Anatoly Zourpenko

Personal information
- Born: 5 November 1975 Volgograd, Russian SFSR, Soviet Union
- Died: 24 October 2022 (aged 46)
- Nationality: Russian, Greek
- Listed height: 6 ft 11.5 in (2.12 m)
- Listed weight: 240 lb (109 kg)

Career information
- Playing career: 1993–2009
- Position: Power forward, center

Career history
- 1993–1994: Proteas Athens
- 1994–1995: Sporting
- 1995–1998: Olympiacos
- 1998–1999: Papagou
- 1999–2000: Maroussi
- 2000–2002: Near East
- 2002–2003: Panellinios
- 2003–2005: Sporting
- 2006–2007: Ilysiakos
- 2007–2009: Volzhanin-GES Volzhskiy

Career highlights
- EuroLeague champion (1997); 2× Greek League champion (1996, 1997); Greek Cup winner (1997); 2× Greek League All-Star (1998, 2001);

= Anatoly Zourpenko =

Greek-Russian basketball player (1975–2022)

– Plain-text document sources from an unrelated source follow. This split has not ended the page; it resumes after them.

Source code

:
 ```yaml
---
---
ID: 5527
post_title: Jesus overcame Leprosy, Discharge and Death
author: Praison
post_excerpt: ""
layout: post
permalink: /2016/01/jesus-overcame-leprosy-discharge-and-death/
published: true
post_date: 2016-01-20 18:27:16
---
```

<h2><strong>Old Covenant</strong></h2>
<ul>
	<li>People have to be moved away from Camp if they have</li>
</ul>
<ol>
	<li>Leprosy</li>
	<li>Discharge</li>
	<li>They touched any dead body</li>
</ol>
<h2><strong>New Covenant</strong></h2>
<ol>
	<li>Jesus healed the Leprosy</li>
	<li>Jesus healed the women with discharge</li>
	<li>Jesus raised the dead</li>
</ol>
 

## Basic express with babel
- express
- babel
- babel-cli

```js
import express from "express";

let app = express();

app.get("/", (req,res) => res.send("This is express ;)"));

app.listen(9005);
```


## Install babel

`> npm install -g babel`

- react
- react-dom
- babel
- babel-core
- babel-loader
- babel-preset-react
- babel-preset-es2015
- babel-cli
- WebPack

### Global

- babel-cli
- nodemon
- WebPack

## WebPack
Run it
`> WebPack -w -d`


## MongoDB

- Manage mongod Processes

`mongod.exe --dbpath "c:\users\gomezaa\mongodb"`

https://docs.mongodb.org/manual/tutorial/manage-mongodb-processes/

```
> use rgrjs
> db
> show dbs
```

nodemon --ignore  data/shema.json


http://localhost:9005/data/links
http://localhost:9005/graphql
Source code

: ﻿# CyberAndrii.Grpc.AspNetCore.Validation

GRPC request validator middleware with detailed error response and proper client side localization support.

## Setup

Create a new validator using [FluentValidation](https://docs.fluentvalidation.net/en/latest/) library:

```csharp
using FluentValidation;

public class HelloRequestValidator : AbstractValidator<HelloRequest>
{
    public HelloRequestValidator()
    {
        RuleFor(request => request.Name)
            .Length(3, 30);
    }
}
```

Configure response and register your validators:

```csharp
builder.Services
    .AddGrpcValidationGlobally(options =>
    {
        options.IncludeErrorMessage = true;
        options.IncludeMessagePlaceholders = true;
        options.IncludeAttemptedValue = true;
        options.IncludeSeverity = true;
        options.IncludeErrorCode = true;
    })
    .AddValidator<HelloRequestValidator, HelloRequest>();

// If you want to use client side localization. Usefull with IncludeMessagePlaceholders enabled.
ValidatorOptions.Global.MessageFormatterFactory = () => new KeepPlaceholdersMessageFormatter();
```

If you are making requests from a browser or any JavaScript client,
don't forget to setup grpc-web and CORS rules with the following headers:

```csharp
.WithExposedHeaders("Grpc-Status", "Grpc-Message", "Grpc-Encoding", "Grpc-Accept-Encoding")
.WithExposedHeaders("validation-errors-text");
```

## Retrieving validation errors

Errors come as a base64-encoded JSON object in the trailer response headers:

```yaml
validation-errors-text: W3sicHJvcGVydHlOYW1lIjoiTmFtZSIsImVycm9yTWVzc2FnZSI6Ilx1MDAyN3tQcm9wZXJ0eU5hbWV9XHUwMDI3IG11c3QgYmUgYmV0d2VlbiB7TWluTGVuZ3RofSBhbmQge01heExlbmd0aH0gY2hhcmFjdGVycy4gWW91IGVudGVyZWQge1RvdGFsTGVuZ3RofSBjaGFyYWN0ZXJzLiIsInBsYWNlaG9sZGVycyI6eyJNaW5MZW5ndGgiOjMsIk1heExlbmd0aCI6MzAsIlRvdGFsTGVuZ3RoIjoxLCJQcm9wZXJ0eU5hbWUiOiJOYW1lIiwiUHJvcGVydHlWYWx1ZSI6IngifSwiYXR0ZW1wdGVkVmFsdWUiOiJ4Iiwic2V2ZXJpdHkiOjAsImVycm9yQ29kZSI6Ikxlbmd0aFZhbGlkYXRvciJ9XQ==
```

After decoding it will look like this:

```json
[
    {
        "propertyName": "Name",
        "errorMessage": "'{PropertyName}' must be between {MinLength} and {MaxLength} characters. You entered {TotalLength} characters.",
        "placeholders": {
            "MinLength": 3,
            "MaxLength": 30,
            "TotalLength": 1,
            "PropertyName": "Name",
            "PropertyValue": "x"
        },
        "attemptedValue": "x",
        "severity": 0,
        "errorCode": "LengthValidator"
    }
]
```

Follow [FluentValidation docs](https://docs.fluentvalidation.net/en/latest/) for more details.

Anatoly Zourpenko (alternate spellings: Anatoli, Zourmpenko, Zhurbenko; 5 November 1975 – 24 October 2022) was a Greek-Russian professional basketball player. He was 2.12 m (6' 11 ") tall and played at the power forward and center positions.

==Early life==
Zourpenko was born on 5 November 1975, in Volgograd, Russian SFSR, Soviet Union. He grew up in Greece, after having moved there as a young child.

==Professional career==
Zourpenko played with the Greek club Olympiacos Piraeus, from 1995 to 1998. With Olympiacos, he won the coveted Triple Crown title, by winning the Greek League championship, the Greek Cup title, and the EuroLeague championship, all in the same year, in 1997. He also played at the 1997 McDonald's Championship Final, against the NBA's Chicago Bulls.

During his club career, Zourpenko also played with the Greek clubs Papagou, Maroussi, Near East, Panellinios, and Ilysiakos.

==Personal life and death==
Zourpenko died on 24 October 2022 at the age of 47.